第175話

 見上げてくる彼女の顔が、さっと赤みを増す。

 潤んだ瞳でそれでも負けじと見返してくるアップルグリーンの中には、なにかが燃えている。



「あなたにだったら、されてもいいかな、なんて」

 ふいをつかれ、持っていた顎をとりこぼした。

「……ばか」

半ば本気の冗談ではあるが、そう大真面目に反応されるとこちらがものすごく恥ずかしいじゃないか。



「頼んだぜ。
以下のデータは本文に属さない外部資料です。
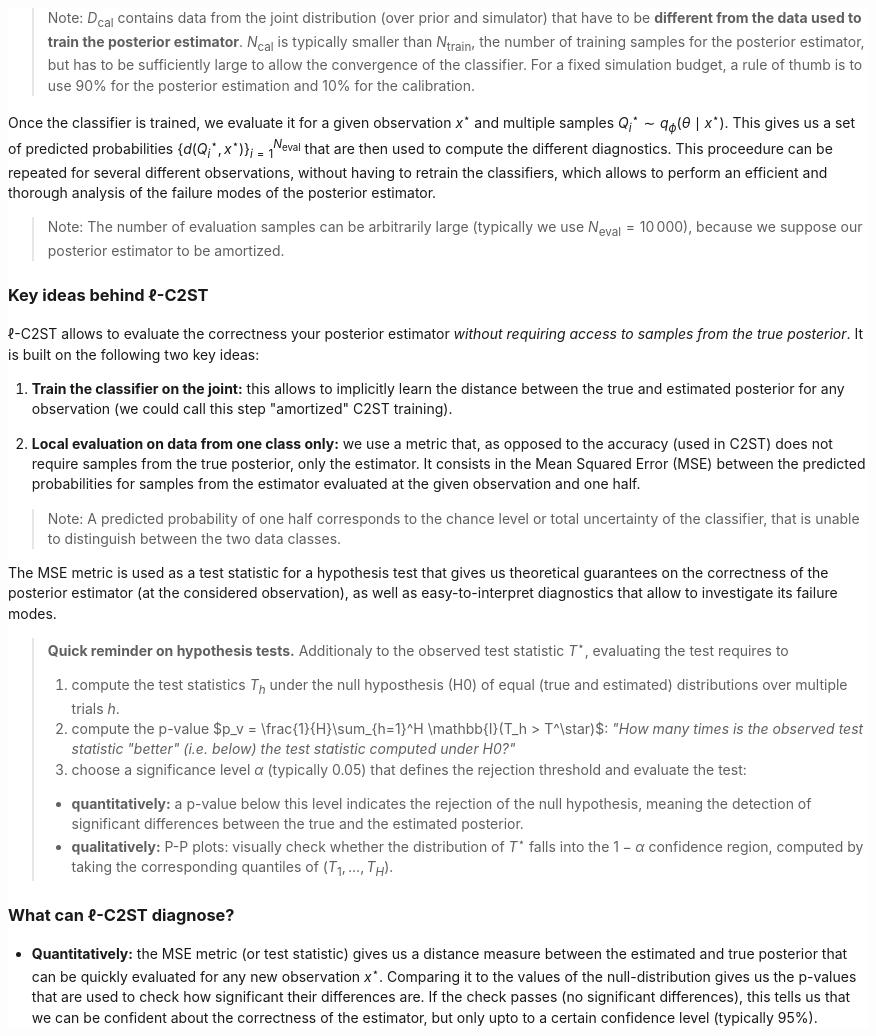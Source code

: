 > Note: $D_\mathrm{cal}$ contains data from the joint distribution (over prior and simulator) that have to be **different from the data used to train the posterior estimator**. $N_\mathrm{cal}$ is typically smaller than $N_\mathrm{train}$, the number of training samples for the posterior estimator, but has to be sufficiently large to allow the convergence of the classifier. For a fixed simulation budget, a rule of thumb is to use $90\%$ for the posterior estimation and $10\%$ for the calibration.

Once the classifier is trained, we evaluate it for a given observation $x^\star$ and multiple samples $Q^\star_i \sim q_\phi(\theta \mid x^\star)$. This gives us a set of predicted probabilities $\left\{d(Q^\star_i, x^\star)\right\}_{i=1}^{N_\mathrm{eval}}$ that are then used to compute the different diagnostics. This proceedure can be repeated for several different observations, without having to retrain the classifiers, which allows to perform an efficient and thorough analysis of the failure modes of the posterior estimator.

> Note: The number of evaluation samples can be arbitrarily large (typically we use $N_\mathrm{eval} = 10\,000$), because we suppose our posterior estimator to be amortized. 

### Key ideas behind $\ell$-C2ST

$\ell$-C2ST allows to evaluate the correctness your posterior estimator *without requiring access to samples from the true posterior*. It is built on the following two key ideas:

1. **Train the classifier on the joint:** this allows to implicitly learn the distance between the true and estimated posterior for any observation (we could call this step "amortized" C2ST training). 

2. **Local evaluation on data from one class only:** we use a metric that, as opposed to the accuracy (used in C2ST) does not require samples from the true posterior, only the estimator. It consists in the Mean Squared Error (MSE) between the predicted probabilities for samples from the estimator evaluated at the given observation and one half.

> Note: A predicted probability of one half corresponds to the chance level or total uncertainty of the classifier, that is unable to distinguish between the two data classes.

The MSE metric is used as a test statistic for a hypothesis test that gives us theoretical guarantees on the correctness of the posterior estimator (at the considered observation), as well as easy-to-interpret diagnostics that allow to investigate its failure modes.

>**Quick reminder on hypothesis tests.** Additionaly to the observed test statistic $T^\star$, evaluating the test requires to
>1. compute the test statistics $T_h$ under the null hyposthesis (H0) of equal (true and estimated) distributions over multiple trials $h$.
>2. compute the p-value $p_v = \frac{1}{H}\sum_{h=1}^H \mathbb{I}(T_h > T^\star)$: *"How many times is the observed test statistic "better" (i.e. below) the test statistic computed under H0?"*
>3. choose a significance level $\alpha$ (typically $0.05$) that defines the rejection threshold and evaluate the test:
>- **quantitatively:** a p-value below this level indicates the rejection of the null hypothesis, meaning the detection of significant differences between the true and the estimated posterior. 
>- **qualitatively:** P-P plots: visually check whether the distribution of $T^\star$ falls into the $1-\alpha$ confidence region, computed by taking the corresponding quantiles of $(T_1,\dots, T_H)$.

### What can $\ell$-C2ST diagnose?

- **Quantitatively:** the MSE metric (or test statistic) gives us a distance measure between the estimated and true posterior that can be quickly evaluated for any new observation $x^\star$. Comparing it to the values of the null-distribution gives us the p-values that are used to check how significant their differences are. If the check passes (no significant differences), this tells us that we can be confident about the correctness of the estimator, but only upto to a certain confidence level (typically $95\%$). 
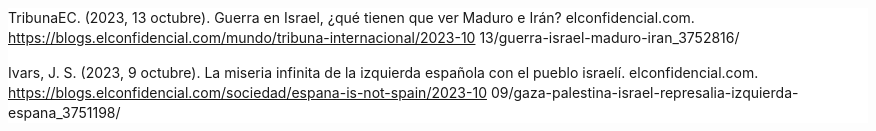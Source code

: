 TribunaEC. (2023, 13 octubre). Guerra en Israel, ¿qué tienen que ver Maduro e Irán? 
elconfidencial.com. https://blogs.elconfidencial.com/mundo/tribuna-internacional/2023-10
13/guerra-israel-maduro-iran_3752816/  

Ivars, J. S. (2023, 9 octubre). La miseria infinita de la izquierda española con el pueblo israelí. 
elconfidencial.com. https://blogs.elconfidencial.com/sociedad/espana-is-not-spain/2023-10
09/gaza-palestina-israel-represalia-izquierda-espana_3751198/ 
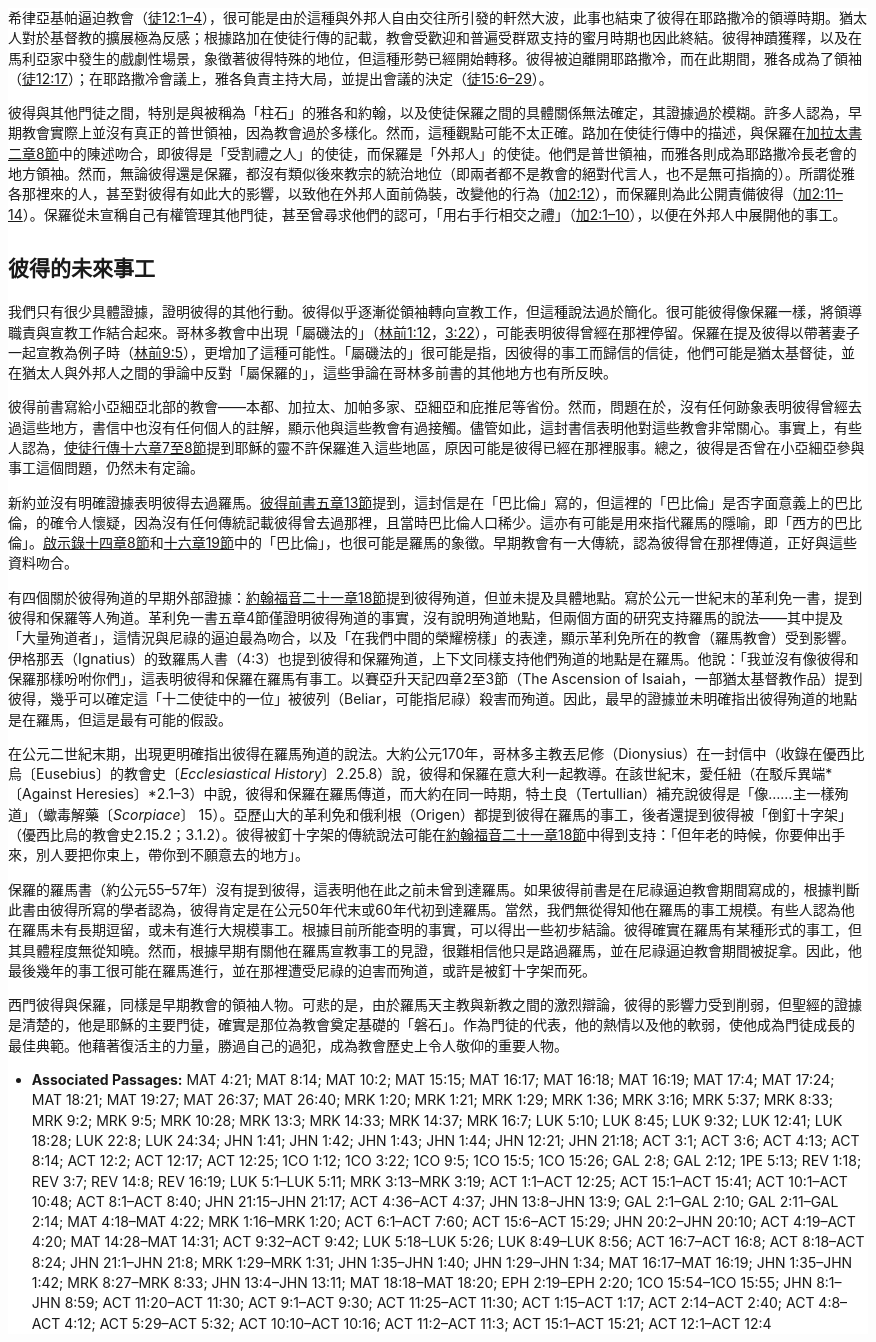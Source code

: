 希律亞基帕逼迫教會（[徒12:1–4](https://ref.ly/Acts12:1-Acts12:4)），很可能是由於這種與外邦人自由交往所引發的軒然大波，此事也結束了彼得在耶路撒冷的領導時期。猶太人對於基督教的擴展極為反感；根據路加在使徒行傳的記載，教會受歡迎和普遍受群眾支持的蜜月時期也因此終結。彼得神蹟獲釋，以及在馬利亞家中發生的戲劇性場景，象徵著彼得特殊的地位，但這種形勢已經開始轉移。彼得被迫離開耶路撒冷，而在此期間，雅各成為了領袖（[徒12:17](https://ref.ly/Acts12:17)）；在耶路撒冷會議上，雅各負責主持大局，並提出會議的決定（[徒15:6–29](https://ref.ly/Acts15:6-Acts15:29)）。

彼得與其他門徒之間，特別是與被稱為「柱石」的雅各和約翰，以及使徒保羅之間的具體關係無法確定，其證據過於模糊。許多人認為，早期教會實際上並沒有真正的普世領袖，因為教會過於多樣化。然而，這種觀點可能不太正確。路加在使徒行傳中的描述，與保羅在[加拉太書二章8節](https://ref.ly/Gal2:8)中的陳述吻合，即彼得是「受割禮之人」的使徒，而保羅是「外邦人」的使徒。他們是普世領袖，而雅各則成為耶路撒冷長老會的地方領袖。然而，無論彼得還是保羅，都沒有類似後來教宗的統治地位（即兩者都不是教會的絕對代言人，也不是無可指摘的）。所謂從雅各那裡來的人，甚至對彼得有如此大的影響，以致他在外邦人面前偽裝，改變他的行為（[加2:12](https://ref.ly/Gal2:12)），而保羅則為此公開責備彼得（[加2:11–14](https://ref.ly/Gal2:11-Gal2:14)）。保羅從未宣稱自己有權管理其他門徒，甚至曾尋求他們的認可，「用右手行相交之禮」（[加2:1–10](https://ref.ly/Gal2:1-Gal2:10)），以便在外邦人中展開他的事工。

彼得的未來事工
-------

我們只有很少具體證據，證明彼得的其他行動。彼得似乎逐漸從領袖轉向宣教工作，但這種說法過於簡化。很可能彼得像保羅一樣，將領導職責與宣教工作結合起來。哥林多教會中出現「屬磯法的」（[林前1:12](https://ref.ly/1Cor1:12)，[3:22](https://ref.ly/1Cor3:22)），可能表明彼得曾經在那裡停留。保羅在提及彼得以帶著妻子一起宣教為例子時（[林前9:5](https://ref.ly/1Cor9:5)），更增加了這種可能性。「屬磯法的」很可能是指，因彼得的事工而歸信的信徒，他們可能是猶太基督徒，並在猶太人與外邦人之間的爭論中反對「屬保羅的」，這些爭論在哥林多前書的其他地方也有所反映。

彼得前書寫給小亞細亞北部的教會——本都、加拉太、加帕多家、亞細亞和庇推尼等省份。然而，問題在於，沒有任何跡象表明彼得曾經去過這些地方，書信中也沒有任何個人的註解，顯示他與這些教會有過接觸。儘管如此，這封書信表明他對這些教會非常關心。事實上，有些人認為，[使徒行傳十六章7至8節](https://ref.ly/Acts16:7-Acts16:8)提到耶穌的靈不許保羅進入這些地區，原因可能是彼得已經在那裡服事。總之，彼得是否曾在小亞細亞參與事工這個問題，仍然未有定論。

新約並沒有明確證據表明彼得去過羅馬。[彼得前書五章13節](https://ref.ly/1Pet5:13)提到，這封信是在「巴比倫」寫的，但這裡的「巴比倫」是否字面意義上的巴比倫，的確令人懷疑，因為沒有任何傳統記載彼得曾去過那裡，且當時巴比倫人口稀少。這亦有可能是用來指代羅馬的隱喻，即「西方的巴比倫」。[啟示錄十四章8節](https://ref.ly/Rev14:8)和[十六章19節](https://ref.ly/Rev16:19)中的「巴比倫」，也很可能是羅馬的象徵。早期教會有一大傳統，認為彼得曾在那裡傳道，正好與這些資料吻合。

有四個關於彼得殉道的早期外部證據：[約翰福音二十一章18節](https://ref.ly/John21:18)提到彼得殉道，但並未提及具體地點。寫於公元一世紀末的革利免一書，提到彼得和保羅等人殉道。革利免一書五章4節僅證明彼得殉道的事實，沒有說明殉道地點，但兩個方面的研究支持羅馬的說法——其中提及「大量殉道者」，這情況與尼祿的逼迫最為吻合，以及「在我們中間的榮耀榜樣」的表達，顯示革利免所在的教會（羅馬教會）受到影響。伊格那丟（Ignatius）的致羅馬人書（4:3）也提到彼得和保羅殉道，上下文同樣支持他們殉道的地點是在羅馬。他說：「我並沒有像彼得和保羅那樣吩咐你們」，這表明彼得和保羅在羅馬有事工。以賽亞升天記四章2至3節（The Ascension of Isaiah，一部猶太基督教作品）提到彼得，幾乎可以確定這「十二使徒中的一位」被彼列（Beliar，可能指尼祿）殺害而殉道。因此，最早的證據並未明確指出彼得殉道的地點是在羅馬，但這是最有可能的假設。

在公元二世紀末期，出現更明確指出彼得在羅馬殉道的說法。大約公元170年，哥林多主教丟尼修（Dionysius）在一封信中（收錄在優西比烏〔Eusebius〕的教會史〔*Ecclesiastical History*〕2\.25\.8）說，彼得和保羅在意大利一起教導。在該世紀末，愛任紐（在駁斥異端*〔Against Heresies〕*2\.1–3）中說，彼得和保羅在羅馬傳道，而大約在同一時期，特土良（Tertullian）補充說彼得是「像……主一樣殉道」（蠍毒解藥〔*Scorpiace*〕 15）。亞歷山大的革利免和俄利根（Origen）都提到彼得在羅馬的事工，後者還提到彼得被「倒釘十字架」（優西比烏的教會史2\.15\.2；3\.1\.2）。彼得被釘十字架的傳統說法可能在[約翰福音二十一章18節](https://ref.ly/John21:18)中得到支持：「但年老的時候，你要伸出手來，別人要把你束上，帶你到不願意去的地方」。

保羅的羅馬書（約公元55–57年）沒有提到彼得，這表明他在此之前未曾到達羅馬。如果彼得前書是在尼祿逼迫教會期間寫成的，根據判斷此書由彼得所寫的學者認為，彼得肯定是在公元50年代末或60年代初到達羅馬。當然，我們無從得知他在羅馬的事工規模。有些人認為他在羅馬未有長期逗留，或未有進行大規模事工。根據目前所能查明的事實，可以得出一些初步結論。彼得確實在羅馬有某種形式的事工，但其具體程度無從知曉。然而，根據早期有關他在羅馬宣教事工的見證，很難相信他只是路過羅馬，並在尼祿逼迫教會期間被捉拿。因此，他最後幾年的事工很可能在羅馬進行，並在那裡遭受尼祿的迫害而殉道，或許是被釘十字架而死。

西門彼得與保羅，同樣是早期教會的領袖人物。可悲的是，由於羅馬天主教與新教之間的激烈辯論，彼得的影響力受到削弱，但聖經的證據是清楚的，他是耶穌的主要門徒，確實是那位為教會奠定基礎的「磐石」。作為門徒的代表，他的熱情以及他的軟弱，使他成為門徒成長的最佳典範。他藉著復活主的力量，勝過自己的過犯，成為教會歷史上令人敬仰的重要人物。

* **Associated Passages:** MAT 4:21; MAT 8:14; MAT 10:2; MAT 15:15; MAT 16:17; MAT 16:18; MAT 16:19; MAT 17:4; MAT 17:24; MAT 18:21; MAT 19:27; MAT 26:37; MAT 26:40; MRK 1:20; MRK 1:21; MRK 1:29; MRK 1:36; MRK 3:16; MRK 5:37; MRK 8:33; MRK 9:2; MRK 9:5; MRK 10:28; MRK 13:3; MRK 14:33; MRK 14:37; MRK 16:7; LUK 5:10; LUK 8:45; LUK 9:32; LUK 12:41; LUK 18:28; LUK 22:8; LUK 24:34; JHN 1:41; JHN 1:42; JHN 1:43; JHN 1:44; JHN 12:21; JHN 21:18; ACT 3:1; ACT 3:6; ACT 4:13; ACT 8:14; ACT 12:2; ACT 12:17; ACT 12:25; 1CO 1:12; 1CO 3:22; 1CO 9:5; 1CO 15:5; 1CO 15:26; GAL 2:8; GAL 2:12; 1PE 5:13; REV 1:18; REV 3:7; REV 14:8; REV 16:19; LUK 5:1–LUK 5:11; MRK 3:13–MRK 3:19; ACT 1:1–ACT 12:25; ACT 15:1–ACT 15:41; ACT 10:1–ACT 10:48; ACT 8:1–ACT 8:40; JHN 21:15–JHN 21:17; ACT 4:36–ACT 4:37; JHN 13:8–JHN 13:9; GAL 2:1–GAL 2:10; GAL 2:11–GAL 2:14; MAT 4:18–MAT 4:22; MRK 1:16–MRK 1:20; ACT 6:1–ACT 7:60; ACT 15:6–ACT 15:29; JHN 20:2–JHN 20:10; ACT 4:19–ACT 4:20; MAT 14:28–MAT 14:31; ACT 9:32–ACT 9:42; LUK 5:18–LUK 5:26; LUK 8:49–LUK 8:56; ACT 16:7–ACT 16:8; ACT 8:18–ACT 8:24; JHN 21:1–JHN 21:8; MRK 1:29–MRK 1:31; JHN 1:35–JHN 1:40; JHN 1:29–JHN 1:34; MAT 16:17–MAT 16:19; JHN 1:35–JHN 1:42; MRK 8:27–MRK 8:33; JHN 13:4–JHN 13:11; MAT 18:18–MAT 18:20; EPH 2:19–EPH 2:20; 1CO 15:54–1CO 15:55; JHN 8:1–JHN 8:59; ACT 11:20–ACT 11:30; ACT 9:1–ACT 9:30; ACT 11:25–ACT 11:30; ACT 1:15–ACT 1:17; ACT 2:14–ACT 2:40; ACT 4:8–ACT 4:12; ACT 5:29–ACT 5:32; ACT 10:10–ACT 10:16; ACT 11:2–ACT 11:3; ACT 15:1–ACT 15:21; ACT 12:1–ACT 12:4

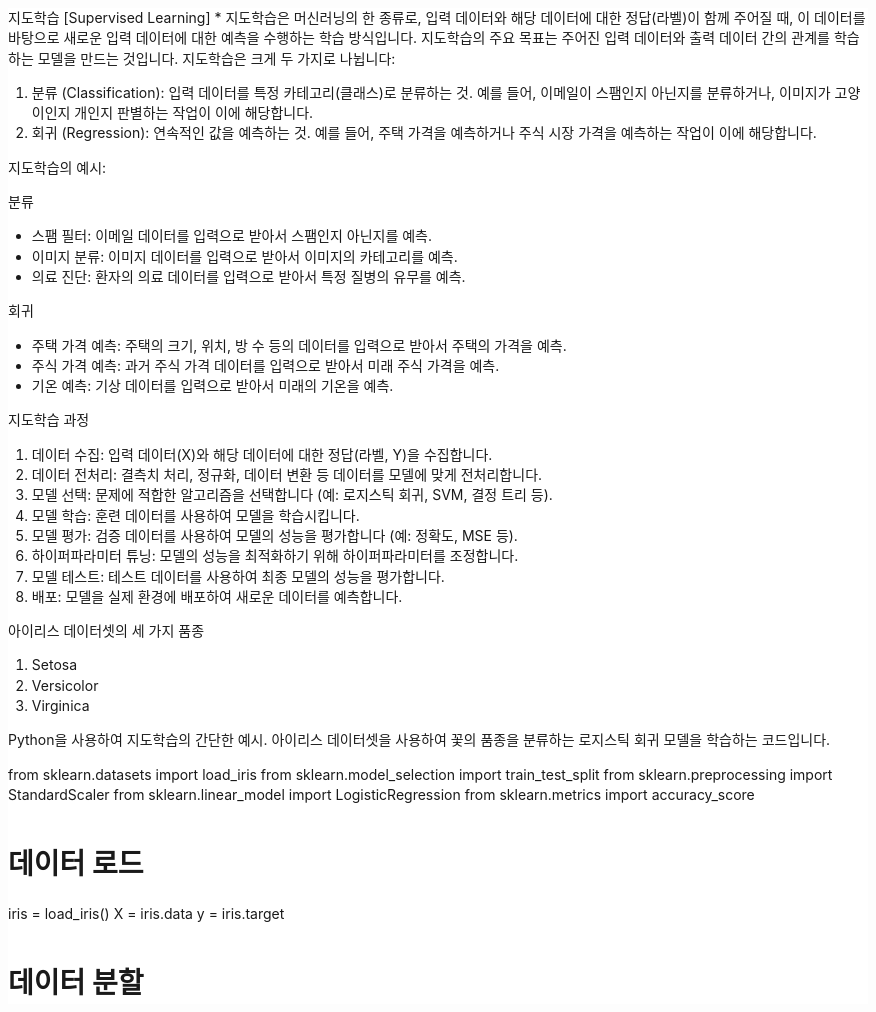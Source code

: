 지도학습 [Supervised Learning] \* 지도학습은 머신러닝의 한 종류로, 입력 데이터와 해당 데이터에 대한 정답(라벨)이 함께 주어질 때, 이 데이터를 바탕으로 새로운 입력 데이터에 대한 예측을 수행하는 학습 방식입니다. 지도학습의 주요 목표는 주어진 입력 데이터와 출력 데이터 간의 관계를 학습하는 모델을 만드는 것입니다. 지도학습은 크게 두 가지로 나뉩니다:

1. 분류 (Classification): 입력 데이터를 특정 카테고리(클래스)로 분류하는 것. 예를 들어, 이메일이 스팸인지 아닌지를 분류하거나, 이미지가 고양이인지 개인지 판별하는 작업이 이에 해당합니다.
2. 회귀 (Regression): 연속적인 값을 예측하는 것. 예를 들어, 주택 가격을 예측하거나 주식 시장 가격을 예측하는 작업이 이에 해당합니다.

지도학습의 예시:

분류

- 스팸 필터: 이메일 데이터를 입력으로 받아서 스팸인지 아닌지를 예측.
- 이미지 분류: 이미지 데이터를 입력으로 받아서 이미지의 카테고리를 예측.
- 의료 진단: 환자의 의료 데이터를 입력으로 받아서 특정 질병의 유무를 예측.

회귀

- 주택 가격 예측: 주택의 크기, 위치, 방 수 등의 데이터를 입력으로 받아서 주택의 가격을 예측.
- 주식 가격 예측: 과거 주식 가격 데이터를 입력으로 받아서 미래 주식 가격을 예측.
- 기온 예측: 기상 데이터를 입력으로 받아서 미래의 기온을 예측.

지도학습 과정

1. 데이터 수집: 입력 데이터(X)와 해당 데이터에 대한 정답(라벨, Y)을 수집합니다.
2. 데이터 전처리: 결측치 처리, 정규화, 데이터 변환 등 데이터를 모델에 맞게 전처리합니다.
3. 모델 선택: 문제에 적합한 알고리즘을 선택합니다 (예: 로지스틱 회귀, SVM, 결정 트리 등).
4. 모델 학습: 훈련 데이터를 사용하여 모델을 학습시킵니다.
5. 모델 평가: 검증 데이터를 사용하여 모델의 성능을 평가합니다 (예: 정확도, MSE 등).
6. 하이퍼파라미터 튜닝: 모델의 성능을 최적화하기 위해 하이퍼파라미터를 조정합니다.
7. 모델 테스트: 테스트 데이터를 사용하여 최종 모델의 성능을 평가합니다.
8. 배포: 모델을 실제 환경에 배포하여 새로운 데이터를 예측합니다.

아이리스 데이터셋의 세 가지 품종

1. Setosa
2. Versicolor
3. Virginica

Python을 사용하여 지도학습의 간단한 예시. 아이리스 데이터셋을 사용하여 꽃의 품종을 분류하는 로지스틱 회귀 모델을 학습하는 코드입니다.

from sklearn.datasets import load_iris
from sklearn.model_selection import train_test_split
from sklearn.preprocessing import StandardScaler
from sklearn.linear_model import LogisticRegression
from sklearn.metrics import accuracy_score

# 데이터 로드

iris = load_iris()
X = iris.data
y = iris.target

# 데이터 분할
エスポール探しを妨げて悪いけど」

 これ以上ここにいたらずるずるといつづけてしまいそうで、ロジェは戸口に歩み出した。

「……ほんと。いつになったら会えるのかしら」

 かすかに寂しさの入り混じる声に、背を向けたまま立ち止まる。



「エスポールに会って、きみの目的が達せられたら」

 はっと息を呑む音。

 次に発したプレヌの声の中で、寂しさが前面に移動する。

「そしたら、旅も終わり……」



 そのことがどうにも切なく、愛おしくて。

 振り返らずに、ロジェは告げた。



「今度は世界を旅するか」

 ゆっくりと、片目だけ覗かせる。

「プレヌに見せたいものがいろいろある。アルハンブラ宮殿に、アルプスの山々。アマルフィーの海岸」

 背中にあたたかな感触がして、手が添えられたのだと、数秒遅れて気づく。



「行くっ。あなたと、どこにでも行く」

 その手をとり、胸の前に回して、そこに込めるように、ロジェは言葉を落とした。